After processing the right permits and adhering to the standard regulations and procedures for operation and transactions, it is a must that the area is rehabilitated. As stated in the seven commandments on responsible mining, “Thou shalt protect the environment at all cost” and “Thou shalt promise rehabilitation.”
According to the implementing rules and regulations of the Philippine Mining Act of 1995, mining firms should implement a Final Mine Rehabilitation and Decommissioning Plan (FMRDP) or a mine closure plan in their Environment Protection and Enhancement Programme (EPEP) submitted to the Mine Rehabilitation Fund Committee.
All mine closure scenarios and cost estimates for the implementation shall be considered and included in the FMRDP. Inflation, technological advances, unique circumstances encountered by the operations, among others, must also be taken into account.

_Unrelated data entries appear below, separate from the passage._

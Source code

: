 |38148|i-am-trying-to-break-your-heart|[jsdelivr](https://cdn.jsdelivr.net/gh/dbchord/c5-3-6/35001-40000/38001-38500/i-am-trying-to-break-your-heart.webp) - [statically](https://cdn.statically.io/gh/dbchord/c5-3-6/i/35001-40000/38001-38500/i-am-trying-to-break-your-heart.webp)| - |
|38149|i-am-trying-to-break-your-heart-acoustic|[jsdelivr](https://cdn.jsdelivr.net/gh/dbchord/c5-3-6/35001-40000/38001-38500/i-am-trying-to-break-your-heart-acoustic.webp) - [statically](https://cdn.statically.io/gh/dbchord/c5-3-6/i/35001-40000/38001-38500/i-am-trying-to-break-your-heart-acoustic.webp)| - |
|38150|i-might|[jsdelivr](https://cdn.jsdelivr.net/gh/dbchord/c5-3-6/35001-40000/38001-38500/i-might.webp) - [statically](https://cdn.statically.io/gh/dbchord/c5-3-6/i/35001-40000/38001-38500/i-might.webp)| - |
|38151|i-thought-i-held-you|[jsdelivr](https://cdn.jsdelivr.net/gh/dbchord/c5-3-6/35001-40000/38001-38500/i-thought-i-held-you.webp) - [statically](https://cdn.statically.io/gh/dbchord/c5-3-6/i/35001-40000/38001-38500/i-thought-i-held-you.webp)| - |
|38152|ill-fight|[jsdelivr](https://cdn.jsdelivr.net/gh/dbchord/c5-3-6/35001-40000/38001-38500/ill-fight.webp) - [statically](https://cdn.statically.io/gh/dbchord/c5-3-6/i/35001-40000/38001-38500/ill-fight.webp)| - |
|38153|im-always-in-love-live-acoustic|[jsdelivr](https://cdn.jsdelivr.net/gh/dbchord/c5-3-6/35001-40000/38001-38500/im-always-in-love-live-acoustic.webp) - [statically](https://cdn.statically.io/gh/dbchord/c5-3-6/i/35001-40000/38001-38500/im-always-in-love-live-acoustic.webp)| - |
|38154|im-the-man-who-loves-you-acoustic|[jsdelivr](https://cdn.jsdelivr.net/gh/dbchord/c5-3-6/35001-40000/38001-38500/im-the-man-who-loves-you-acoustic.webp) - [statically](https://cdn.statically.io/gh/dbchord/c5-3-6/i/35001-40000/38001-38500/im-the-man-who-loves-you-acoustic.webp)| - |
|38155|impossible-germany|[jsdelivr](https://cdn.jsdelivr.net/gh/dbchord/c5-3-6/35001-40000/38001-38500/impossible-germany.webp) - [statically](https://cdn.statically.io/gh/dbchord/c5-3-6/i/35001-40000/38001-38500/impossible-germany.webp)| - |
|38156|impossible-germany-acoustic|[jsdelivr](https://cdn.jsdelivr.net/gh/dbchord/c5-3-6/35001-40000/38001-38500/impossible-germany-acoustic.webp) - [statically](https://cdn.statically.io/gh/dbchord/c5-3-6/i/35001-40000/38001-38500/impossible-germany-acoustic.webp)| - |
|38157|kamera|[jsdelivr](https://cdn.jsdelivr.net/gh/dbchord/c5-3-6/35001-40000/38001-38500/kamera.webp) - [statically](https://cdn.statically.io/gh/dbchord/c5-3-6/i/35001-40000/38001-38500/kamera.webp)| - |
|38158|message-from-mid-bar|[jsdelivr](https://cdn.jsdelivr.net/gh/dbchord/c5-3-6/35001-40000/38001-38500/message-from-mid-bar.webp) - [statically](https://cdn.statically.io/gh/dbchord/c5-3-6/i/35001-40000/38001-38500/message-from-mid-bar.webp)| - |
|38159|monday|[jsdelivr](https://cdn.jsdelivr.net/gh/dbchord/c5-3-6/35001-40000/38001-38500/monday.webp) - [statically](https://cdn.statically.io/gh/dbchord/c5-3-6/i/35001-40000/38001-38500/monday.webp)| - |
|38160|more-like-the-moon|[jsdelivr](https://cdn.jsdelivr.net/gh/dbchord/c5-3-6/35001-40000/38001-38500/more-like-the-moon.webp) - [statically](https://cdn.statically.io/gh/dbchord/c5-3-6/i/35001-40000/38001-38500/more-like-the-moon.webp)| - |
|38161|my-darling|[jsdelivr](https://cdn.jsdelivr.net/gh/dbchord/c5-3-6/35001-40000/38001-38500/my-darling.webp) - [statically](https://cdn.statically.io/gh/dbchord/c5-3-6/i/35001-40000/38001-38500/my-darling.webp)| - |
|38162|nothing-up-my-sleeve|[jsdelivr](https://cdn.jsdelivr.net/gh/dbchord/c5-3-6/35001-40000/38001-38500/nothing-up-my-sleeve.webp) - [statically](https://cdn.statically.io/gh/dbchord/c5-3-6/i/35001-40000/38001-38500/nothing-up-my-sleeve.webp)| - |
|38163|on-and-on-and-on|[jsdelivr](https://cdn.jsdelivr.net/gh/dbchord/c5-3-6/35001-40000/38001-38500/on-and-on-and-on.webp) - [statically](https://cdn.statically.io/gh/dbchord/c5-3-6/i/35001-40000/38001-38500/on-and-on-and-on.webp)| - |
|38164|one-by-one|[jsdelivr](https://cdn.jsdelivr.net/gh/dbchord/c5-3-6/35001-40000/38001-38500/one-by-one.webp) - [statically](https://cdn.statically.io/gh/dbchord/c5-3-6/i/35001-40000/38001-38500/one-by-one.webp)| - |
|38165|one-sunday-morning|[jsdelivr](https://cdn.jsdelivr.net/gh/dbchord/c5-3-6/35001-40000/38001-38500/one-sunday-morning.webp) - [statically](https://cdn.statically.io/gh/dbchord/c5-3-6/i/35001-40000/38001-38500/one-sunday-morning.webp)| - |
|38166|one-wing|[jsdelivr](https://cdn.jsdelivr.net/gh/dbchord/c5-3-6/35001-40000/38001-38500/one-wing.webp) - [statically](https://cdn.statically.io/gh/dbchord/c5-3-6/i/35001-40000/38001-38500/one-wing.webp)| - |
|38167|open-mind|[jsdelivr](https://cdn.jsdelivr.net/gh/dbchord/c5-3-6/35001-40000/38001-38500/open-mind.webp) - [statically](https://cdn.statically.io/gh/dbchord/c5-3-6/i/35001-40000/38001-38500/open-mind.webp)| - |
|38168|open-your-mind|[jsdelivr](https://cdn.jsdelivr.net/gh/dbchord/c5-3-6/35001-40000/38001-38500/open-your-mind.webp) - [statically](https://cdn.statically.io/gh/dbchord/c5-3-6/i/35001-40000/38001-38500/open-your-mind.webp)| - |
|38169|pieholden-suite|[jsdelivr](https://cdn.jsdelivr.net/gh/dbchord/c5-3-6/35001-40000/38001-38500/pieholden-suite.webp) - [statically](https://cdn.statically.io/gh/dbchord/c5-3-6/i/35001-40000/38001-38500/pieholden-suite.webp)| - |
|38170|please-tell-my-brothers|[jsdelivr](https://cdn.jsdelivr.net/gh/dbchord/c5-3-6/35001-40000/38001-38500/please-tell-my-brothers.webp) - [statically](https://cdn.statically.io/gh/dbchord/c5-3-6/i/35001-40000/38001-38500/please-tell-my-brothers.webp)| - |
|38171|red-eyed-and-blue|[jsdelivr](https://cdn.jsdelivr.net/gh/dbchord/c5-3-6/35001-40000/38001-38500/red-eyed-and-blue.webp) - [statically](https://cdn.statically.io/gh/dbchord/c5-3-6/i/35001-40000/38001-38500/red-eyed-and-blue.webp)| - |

It is a must that these contractors and permit holders rehabilitate the excavated, mined-out, tailings covered and disturbed areas per FMRDP or mine closure plan.
Moreover, the government established an environment guarantee fund mechanism known as the Contingent Liability and Rehabilitation Fund (CLRF) that comprises of:
- The Mine Rehabilitation Fund (MRF), a reasonable environmental deposit that ensures the availability of funds for the compliance of the commitments and performance of the activities as stated in the EPEP
- The Mine Waste and Tailings (MWT) fees, a biannual collection based on the amounts of mine waste and mill tailings acquired for the said operation period and to be used as compensation for the damages caused by the project; and
- The Final Mine Rehabilitation and Decommissioning Fund (FMRDF) that ensures that the full cost of the approved FMRDP is met before the end of the operating life of the mine
Additionally, as stated in the Administrative Order issued by the DENR in 2018, MAs or FTAAs holders and contractors of similar tenements must submit and secure an approved Three-Year Development/Utilization Work Program (3YD/UWP) that includes a detailed description of the course of every phase of the operation covering a three-year mining cycle with the term on a mining tenement.
Being knowledgeable of these requirements and procedures does not only benefit the mining corporations to avoid being penalized and suspended because of illegally mining in the area but also the local government units and the locals living within the vicinity of the mining site.
Advocating for responsible mining is a collective effort by the mining corporations, the government, and the people — meaning, the call for responsible mining should not only depend on the adherence of mining corporations to the rules and regulations nor should the government be the only group monitoring and reviewing the mining operations in the area.
At the end of the day, our goal is not to antagonize one group nor to pit the groups against each other but to fulfill our general responsibility to the country by protecting and preserving the environment while not compromising the economy.